Atherotech's Bankruptcy: A Case Study in Regulation's Chilling Effect
Last week, Birmingham-based Atherotech filed Chapter 7 bankruptcy, laying off hundreds of employees with little notice and no severance. The company's demise is an unfortunate result of an industry that can no longer succeed in the face of stifling regulation.
Atherotech Diagnostic Labs was a 20-year old company that specialized in cardiometabolic testing and disease management solutions. On March 10, 2016, the company filed for liquidation in bankruptcy. In mid-2015, the company employed over 300 people, and now every one of those employees is out of a job.

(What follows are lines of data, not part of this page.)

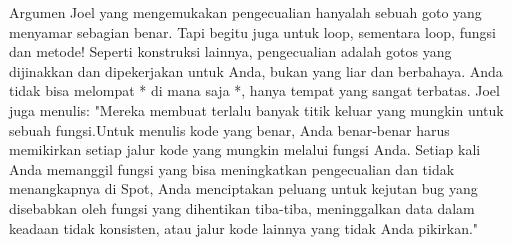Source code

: Argumen Joel yang mengemukakan pengecualian hanyalah sebuah goto yang menyamar sebagian benar. Tapi begitu juga untuk loop, sementara loop, fungsi dan metode! Seperti konstruksi lainnya, pengecualian adalah gotos yang dijinakkan dan dipekerjakan untuk Anda, bukan yang liar dan berbahaya. Anda tidak bisa melompat * di mana saja *, hanya tempat yang sangat terbatas.
Joel juga menulis:
"Mereka membuat terlalu banyak titik keluar yang mungkin untuk sebuah fungsi.Untuk menulis kode yang benar, Anda benar-benar harus memikirkan setiap jalur kode yang mungkin melalui fungsi Anda. Setiap kali Anda memanggil fungsi yang bisa meningkatkan pengecualian dan tidak menangkapnya di Spot, Anda menciptakan peluang untuk kejutan bug yang disebabkan oleh fungsi yang dihentikan tiba-tiba, meninggalkan data dalam keadaan tidak konsisten, atau jalur kode lainnya yang tidak Anda pikirkan."
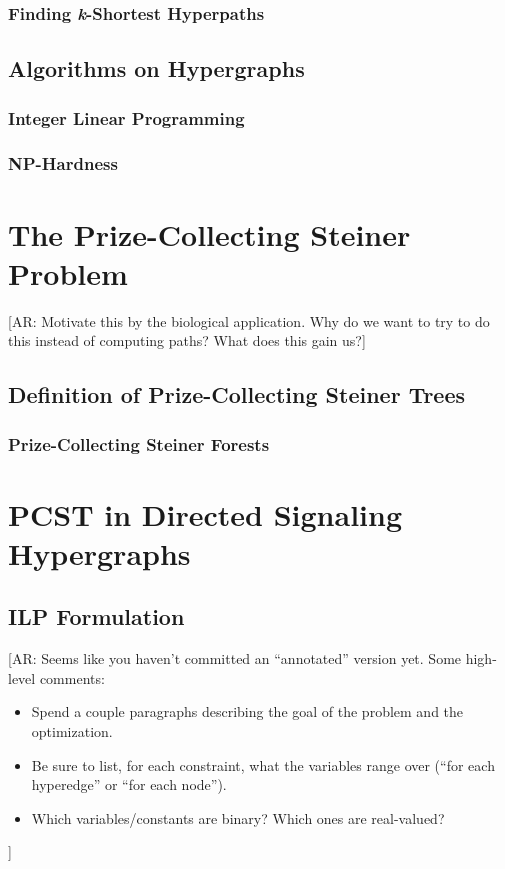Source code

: \documentclass[12pt,twoside]{reedthesis}
\newcommand{\anna}[1]{{\color{blue}[AR: #1]}}
\begin{document}
\subsection{Finding \textit{k}-Shortest Hyperpaths}

\section{Algorithms on Hypergraphs}

\subsection{Integer Linear Programming}

\subsection{NP-Hardness}

	\chapter{The Prize-Collecting Steiner Problem}
	
	\anna{Motivate this by the biological application.  Why do we want to try to do this instead of computing paths?  What does this gain us?}
	
\section{Definition of Prize-Collecting Steiner Trees}

\subsection{Prize-Collecting Steiner Forests}


\chapter{PCST in Directed Signaling Hypergraphs}

\section{ILP Formulation}

\anna{Seems like you haven't committed an ``annotated'' version yet.  Some high-level comments:
\begin{itemize}
\item Spend a couple paragraphs describing the goal of the problem and the optimization.  
\item Be sure to list, for each constraint, what the variables range over (``for each hyperedge'' or ``for each node'').
\item Which variables/constants are binary? Which ones are real-valued?
\end{itemize}
}
\end{document}
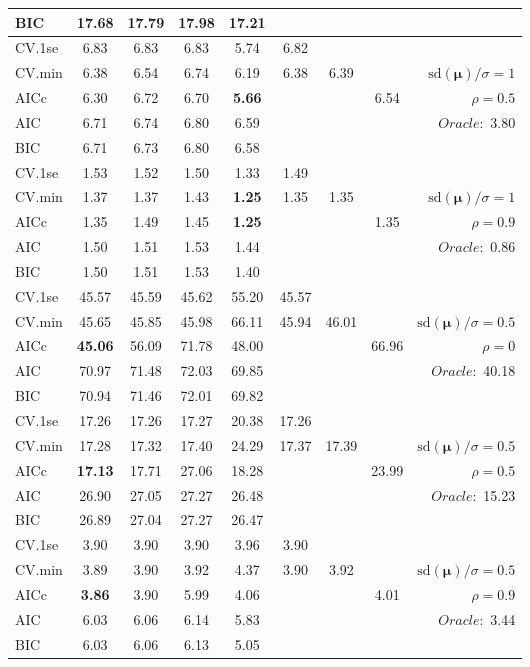 \begin{table}
\begin{center}
\begin{tabular}{l*{7}{c}|r}
BIC & 17.68 & 17.79 & 17.98 & 17.21 & & & &  \\
 \hline 
CV.1se & 6.83 & 6.83 & 6.83 & 5.74 & 6.82 & & & \\
CV.min & 6.38 & 6.54 & 6.74 & 6.19 & 6.38 & 6.39 & & $\mathrm{sd}(\mathbf{\mu})/\sigma=1$ \\
AICc & 6.30 & 6.72 & 6.70 & {\bf 5.66} & & & 6.54 &  $\rho=0.5$ \\
AIC & 6.71 & 6.74 & 6.80 & 6.59 & & & &  \multirow{2}{*}{$Oracle: $ 3.80} \\
BIC & 6.71 & 6.73 & 6.80 & 6.58 & & & &  \\
 \hline 
CV.1se & 1.53 & 1.52 & 1.50 & 1.33 & 1.49 & & & \\
CV.min & 1.37 & 1.37 & 1.43 & {\bf 1.25} & 1.35 & 1.35 & & $\mathrm{sd}(\mathbf{\mu})/\sigma=1$ \\
AICc & 1.35 & 1.49 & 1.45 & {\bf 1.25} & & & 1.35 &  $\rho=0.9$ \\
AIC & 1.50 & 1.51 & 1.53 & 1.44 & & & &  \multirow{2}{*}{$Oracle: $ 0.86} \\
BIC & 1.50 & 1.51 & 1.53 & 1.40 & & & &  \\
 \hline 
CV.1se & 45.57 & 45.59 & 45.62 & 55.20 & 45.57 & & & \\
CV.min & 45.65 & 45.85 & 45.98 & 66.11 & 45.94 & 46.01 & & $\mathrm{sd}(\mathbf{\mu})/\sigma=0.5$ \\
AICc & {\bf 45.06} & 56.09 & 71.78 & 48.00 & & & 66.96 &  $\rho=0$ \\
AIC & 70.97 & 71.48 & 72.03 & 69.85 & & & &  \multirow{2}{*}{$Oracle: $ 40.18} \\
BIC & 70.94 & 71.46 & 72.01 & 69.82 & & & &  \\
 \hline 
CV.1se & 17.26 & 17.26 & 17.27 & 20.38 & 17.26 & & & \\
CV.min & 17.28 & 17.32 & 17.40 & 24.29 & 17.37 & 17.39 & & $\mathrm{sd}(\mathbf{\mu})/\sigma=0.5$ \\
AICc & {\bf 17.13} & 17.71 & 27.06 & 18.28 & & & 23.99 &  $\rho=0.5$ \\
AIC & 26.90 & 27.05 & 27.27 & 26.48 & & & &  \multirow{2}{*}{$Oracle: $ 15.23} \\
BIC & 26.89 & 27.04 & 27.27 & 26.47 & & & &  \\
 \hline 
CV.1se & 3.90 & 3.90 & 3.90 & 3.96 & 3.90 & & & \\
CV.min & 3.89 & 3.90 & 3.92 & 4.37 & 3.90 & 3.92 & & $\mathrm{sd}(\mathbf{\mu})/\sigma=0.5$ \\
AICc & {\bf 3.86} & 3.90 & 5.99 & 4.06 & & & 4.01 &  $\rho=0.9$ \\
AIC & 6.03 & 6.06 & 6.14 & 5.83 & & & &  \multirow{2}{*}{$Oracle: $ 3.44} \\
BIC & 6.03 & 6.06 & 6.13 & 5.05 & & & &  \\
 \hline 
\end{tabular}
\end{center}
\vspace{-1cm}
\end{table}





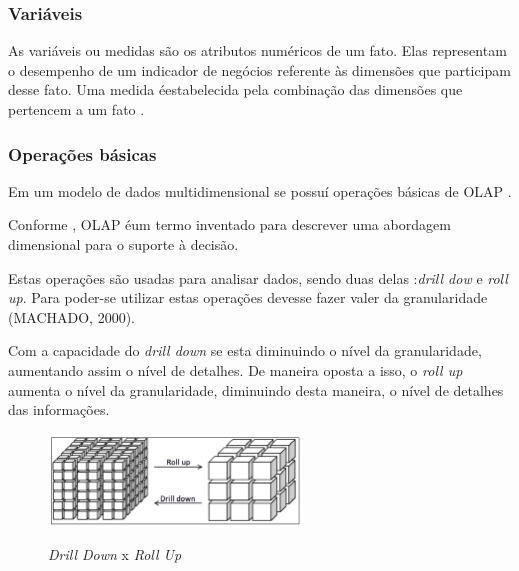 \subsubsection{Vari\'{a}veis}

As vari\'{a}veis ou medidas s\~{a}o os atributos num\'{e}ricos de um fato. Elas representam o desempenho de um indicador de neg\'{o}cios referente \`{a}s dimens\~{o}es que participam desse fato. Uma medida \'{e}estabelecida pela combina\c{c}\~{a}o das dimens\~{o}es que pertencem a um fato \cite{bi-machado-2018}.

\subsubsection{Opera\c{c}\~{o}es b\'{a}sicas}

Em um modelo de dados multidimensional se possu\'{i} opera\c{c}\~{o}es b\'{a}sicas de 
OLAP .

Conforme \cite{dw-kimball-1998}, OLAP \'{e}um termo inventado para descrever uma abordagem dimensional para o suporte \`{a} decis\~{a}o.

Estas opera\c{c}\~{o}es s\~{a}o usadas para analisar dados, sendo duas delas
:\textit{drill dow} e \textit{roll up}. Para poder-se utilizar estas opera\c{c}\~{o}es devesse fazer valer da granularidade (MACHADO, 2000).

Com a capacidade do \textit{drill down} se esta diminuindo o n\'{i}vel da granularidade, aumentando assim o n\'{i}vel de detalhes. De maneira oposta a isso, 
o \textit{roll up} aumenta o n\'{i}vel da granularidade, diminuindo desta maneira, o n\'{i}vel de detalhes das informa\c{c}\~{o}es.

\begin{figure}[H]
	\vspace*{0,2cm}
    \centering
    \caption{\textit{Drill Down} x  \textit{Roll Up}}
    \includegraphics[width=0.6\textwidth]{./04-figuras/figura-08}
    \label{fig:ilustfig08}
\end{figure}
\vspace*{-0,9cm}
{\raggedright {}}\\

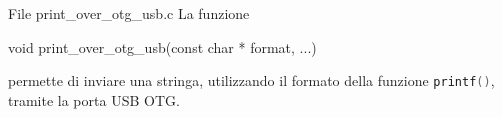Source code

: \begin{frame}[fragile]{File print\_over\_otg\_usb.c}
  La funzione
  \begin{C}
    void print_over_otg_usb(const char * format, ...)
  \end{C}
  permette di inviare una stringa, utilizzando il formato della funzione \lstinline[language=C]!printf()!, tramite la porta USB OTG.
\end{frame}


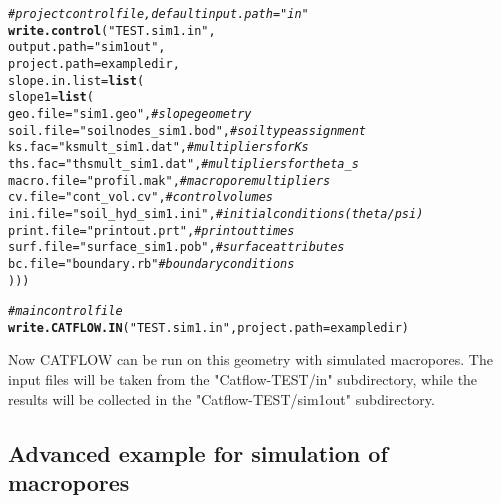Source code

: \documentclass[article,nojss]{jss}\usepackage[]{graphicx}\usepackage[]{xcolor}
\makeatletter
\newcommand{\hlsng}[1]{\textcolor[rgb]{0.192,0.494,0.8}{#1}}%
\newcommand{\hlcom}[1]{\textcolor[rgb]{0.678,0.584,0.686}{\textit{#1}}}%
\newcommand{\hldef}[1]{\textcolor[rgb]{0.345,0.345,0.345}{#1}}%
\newcommand{\hlkwc}[1]{\textcolor[rgb]{0.333,0.667,0.333}{#1}}%
\newcommand{\hlkwd}[1]{\textcolor[rgb]{0.737,0.353,0.396}{\textbf{#1}}}%
\newenvironment{kframe}{%
 \def\at@end@of@kframe{}%
 \ifinner\ifhmode%
  \def\at@end@of@kframe{\end{minipage}}%
  \begin{minipage}{\columnwidth}%
 \fi\fi%
 \def\FrameCommand##1{\hskip\@totalleftmargin \hskip-\fboxsep
 \colorbox{shadecolor}{##1}\hskip-\fboxsep
     \hskip-\linewidth \hskip-\@totalleftmargin \hskip\columnwidth}%
 \MakeFramed {\advance\hsize-\width
   \@totalleftmargin\z@ \linewidth\hsize
   \@setminipage}}%
 {\par\unskip\endMakeFramed%
 \at@end@of@kframe}
\newenvironment{knitrout}{}{} %
\makeatother
\begin{document}
\begin{knitrout}
\color{fgcolor}\begin{kframe}
\begin{alltt}
\hlcom{# project control file,  default input.path="in"    }
\hlkwd{write.control}\hldef{(}\hlsng{"TEST.sim1.in"}\hldef{,}
  \hlkwc{output.path}\hldef{=} \hlsng{"sim1out"}\hldef{,}
  \hlkwc{project.path} \hldef{= exampledir,}
  \hlkwc{slope.in.list} \hldef{=} \hlkwd{list}\hldef{(}
    \hlkwc{slope1} \hldef{=} \hlkwd{list}\hldef{(}
      \hlkwc{geo.file}\hldef{=} \hlsng{"sim1.geo"}            \hldef{,}  \hlcom{# slope geometry     }
      \hlkwc{soil.file}\hldef{=} \hlsng{"soilnodes_sim1.bod"} \hldef{,}  \hlcom{# soil type assignment}
      \hlkwc{ks.fac} \hldef{=} \hlsng{"ksmult_sim1.dat"}      \hldef{,}  \hlcom{# multipliers for Ks}
      \hlkwc{ths.fac} \hldef{=} \hlsng{"thsmult_sim1.dat"}    \hldef{,}  \hlcom{# multipliers for theta_s }
      \hlkwc{macro.file} \hldef{=} \hlsng{"profil.mak"}    \hldef{,}     \hlcom{# macropore multipliers}
      \hlkwc{cv.file} \hldef{=} \hlsng{"cont_vol.cv"}      \hldef{,}     \hlcom{# control volumes}
      \hlkwc{ini.file} \hldef{=} \hlsng{"soil_hyd_sim1.ini"}\hldef{,}    \hlcom{# initial conditions (theta/psi)}
      \hlkwc{print.file} \hldef{=} \hlsng{"printout.prt"}  \hldef{,}     \hlcom{# printout times}
      \hlkwc{surf.file} \hldef{=} \hlsng{"surface_sim1.pob"}\hldef{,}    \hlcom{# surface attributes}
      \hlkwc{bc.file} \hldef{=} \hlsng{"boundary.rb"}            \hlcom{# boundary conditions}
      \hldef{)))}

 \hlcom{# main control file}
 \hlkwd{write.CATFLOW.IN}\hldef{(}\hlsng{"TEST.sim1.in"}\hldef{,} \hlkwc{project.path} \hldef{= exampledir)}
\end{alltt}
\end{kframe}
\end{knitrout}

Now CATFLOW can be run on this geometry with simulated macropores. The input files will be 
taken from the "Catflow-TEST/in" subdirectory, while the results will be collected in the "Catflow-TEST/sim1out" 
subdirectory.


\clearpage
                                                                 
\subsection{Advanced example for simulation of macropores}
\end{document}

Unfortunately for Atherotech and its hundreds of employees, it got caught between regulators that were so concerned about protecting one group of fictional people, it forgot about another group of actual people.
In 2014, the Department of Health and Human Services received a tip, possibly even from Atherotech, that Health Diagnostic Laboratories was fraudulently billing. Once bitten, the now shy DHHS decided to take a "better safe than sorry" approach and started hammering other industry players with increased scrutiny, despite there being no evidence of fraud outside of HDL. This increased scrutiny increased compliance costs for companies like Atherotech to the tune of millions of dollars.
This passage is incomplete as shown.